Frankly, I wasn’t sure about it; the bird came from the west, where the late afternoon sun made it difficult to discern its color. But when John Bakos called “take him,” I shouldered my shotgun. One of the youngsters to my right fired at the high-flying bird, but to no avail, so I swung and dispatched a load of No. 3 HEVI-Metal toward the fast-fleeing Mallard. It folded up like a handkerchief and fell a couple of rows back into the standing corn at Shiawassee River State Game Area.
Brandon Bakos, John’s 15-year-old son, was on it immediately. He brought back a young drake—just starting to get those tell-tale green feathers about the head.
Obviously, Bakos can ID them better than I can.
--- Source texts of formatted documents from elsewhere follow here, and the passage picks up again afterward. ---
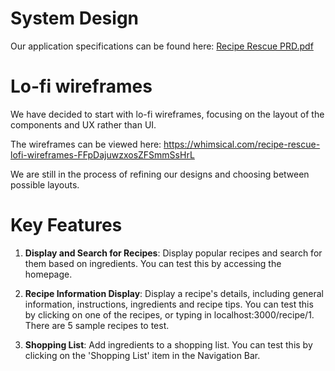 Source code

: # System Design

Our application specifications can be found here: [Recipe Rescue PRD.pdf](https://github.com/IT5007-2310/course-project-reciperescue/files/12909002/Recipe.Rescue.PRD.pdf)


# Lo-fi wireframes

We have decided to start with lo-fi wireframes, focusing on the layout of the components and UX rather than UI. 

The wireframes can be viewed here: https://whimsical.com/recipe-rescue-lofi-wireframes-FFpDajuwzxosZFSmmSsHrL

We are still in the process of refining our designs and choosing between possible layouts.

# Key Features

1. **Display and Search for Recipes**: Display popular recipes and search for them based on ingredients. You can test this by accessing the homepage. 

2. **Recipe Information Display**: Display a recipe's details, including general information, instructions, ingredients and recipe tips. You can test this by clicking on one of the recipes, or typing in localhost:3000/recipe/1. There are 5 sample recipes to test.

3. **Shopping List**: Add ingredients to a shopping list. You can test this by clicking on the 'Shopping List' item in the Navigation Bar.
So we were in the plus column, finally, with less than 80 minutes of shooting time left. It was, really, the first bird that came anywhere close to our set—we’d seen a few in the distance and noticed a nearby party shoot a single earlier—but it showed no interest in the decoys out in the open water in front of our position in the standing corn.
This was going to be tough.
“Bright sun, no wind, and not a cloud in the sky,” Bakos lamented. “Terrible duck weather.”
What’s the saying—“weather trumps all?” It’s true for most sporting pursuits, and doubly so for waterfowl hunting.
We’d had high hopes, despite the weather. It just so happened that we knew the guys who were hunting that same zone that morning and though they hadn’t set the world afire, they had some shooting and said they’d chased a bunch of birds out of there when they went in that morning. We were all counting on those birds coming back to spend the night.
Apparently they didn’t get the memo.
What birds came near were flying high and winging hard. Several times birds came close enough to risk a shot—though at Mach 1 speed—but we passed, hoping the birds would bite on the dekes and the boys (Brandon brought his buddy Trace Painter with him) could get some shooting. But at six o’clock, with no more birds to show for our effort, Bakos called the shot on another high-flying speedster, a mature drake this time. I whacked him.
Fifteen minutes later, Bakos managed to squeeze off a round at a high-flyer that circled twice but gave no indication it was going to come in. Now we had three Mallards—with less than 30 minutes of shooting time remaining.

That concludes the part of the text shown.